Dare voce ai ragazzi e ai giovani – questa è la preoccupazione dei nuovi presidenti dell’organizzazione di coordinamento delle associazioni giovanili cattoliche (BDKJ). Nell’intervista con katholisch.de il nuovo presidente federale e il nuovo assistente della BDKJ raccontano come vogliono raggiungere questo ambizioso obiettivo. Una chiacchierata parlando di giovani e fede, abusi, via sinodale e di una Chiesa che deve cambiare dal basso!
La Federazione della gioventù cattolica tedesca (BDKJ) ha un nuovo consiglio direttivo: sabato l’assemblea generale ha eletto il sacerdote di Essen Stefan Ottersbach e l’assistente sociale berlinese Gregor Podschun a capo dell’organizzazione di coordinamento delle associazioni giovanili cattoliche in Germania. In un’intervista con katholisch.de, i nuovi presidenti dicono cosa vogliono ottenere nel loro mandato- e dove la Chiesa deve cambiare.
Domanda: Signor Ottersbach, lei è un prete e pratica la boxe. Cosa può imparare un prete dalla boxe?
Stefan Ottersbach: Il pugilato è una questione di forza. Ma la forza da sola è controproducente. Si tratta anche di elasticità e di saper leggere la situazione, e saper agire a seconda della situazione che ci si trova d’innanzi. Non si tratta di battere ottusamente la testa contro un muro. Per i contesti pastorali è enormemente importante che si cambi… Non si può più dire semplicemente “così è e così io faccio”, ma trovare vie che si adattino ai contesti reali.
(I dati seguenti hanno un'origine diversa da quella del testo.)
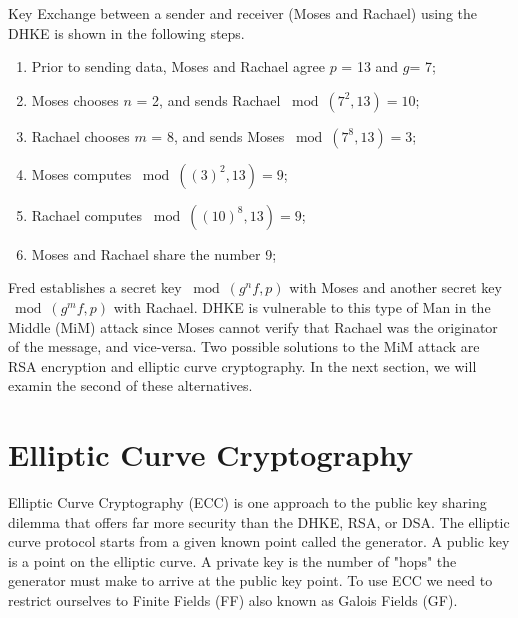  \begin{eg} Key Exchange between a sender and receiver (Moses and Rachael) using the DHKE is shown in the following steps.
\begin{enumerate}[Step 1.]
\item Prior to sending data, Moses and Rachael agree $p$ = 13 and $g$= 7; 
\item Moses chooses $n$ = 2, and sends Rachael $\bmod (7^2 , 13) = 10$;
\item Rachael chooses $m$ = 8, and sends Moses $\bmod (7^8  , 13) = 3 $;
\item Moses computes $\bmod ((3)^2 , 13 ) = 9$;
\item Rachael computes $\bmod ((10)^8 , 13 ) = 9$;
\item Moses and Rachael share the number 9;
\end{enumerate}
\end{eg}

 Fred establishes a secret key $\bmod ( g^nf, p)$ with Moses and another secret key $\bmod ( g^mf, p)$ with Rachael.  DHKE is vulnerable to this type of Man in the Middle (MiM) attack since Moses cannot verify that Rachael was the originator of the message, and vice-versa.  Two possible solutions to the MiM attack are RSA encryption and elliptic curve cryptography. In the next section, we will examin the second of these alternatives. 

\section{Elliptic Curve Cryptography}\label{sec:ECC:2}


Elliptic Curve Cryptography (ECC) is one approach to the public key sharing dilemma that offers far more security than the DHKE, RSA, or DSA.  The elliptic curve protocol starts from a given known point called the generator.  A public key is a point on the elliptic curve.  A private key is the number of "hops" the generator must make to arrive at the public key point.  To use ECC we need to restrict ourselves to Finite Fields (FF) also known as Galois Fields (GF).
Si deve adattarsi alle persone che si incontrano, alle loro esigenze, e quindi cercare un dialogo su questa realtà vissuta, questo è quello che il Vangelo ci chiede.
Domanda: Come presidente federale lei fa parte di un organo collegiale o, per così dire, è parte di una squadra (anche se al momento questa espressione non è ben accetta a Roma!). Cosa può imparare la Chiesa dal modo in cui le organizzazioni giovanili percepiscono la leadership?
Ottersbach: Anche come assistente diocesano degli Scout e di altre associazioni, ho sempre trovato molto arricchente il fatto di non stare da solo, ma che tante persone con talenti diversi collaborino e si arricchiscano a vicenda. Questo include anche una giusta e leale forma di critica. Tutto questo corrisponde al mio modello di uomo e di prete: non devo essere perfetto e posso sempre imparare dagli altri.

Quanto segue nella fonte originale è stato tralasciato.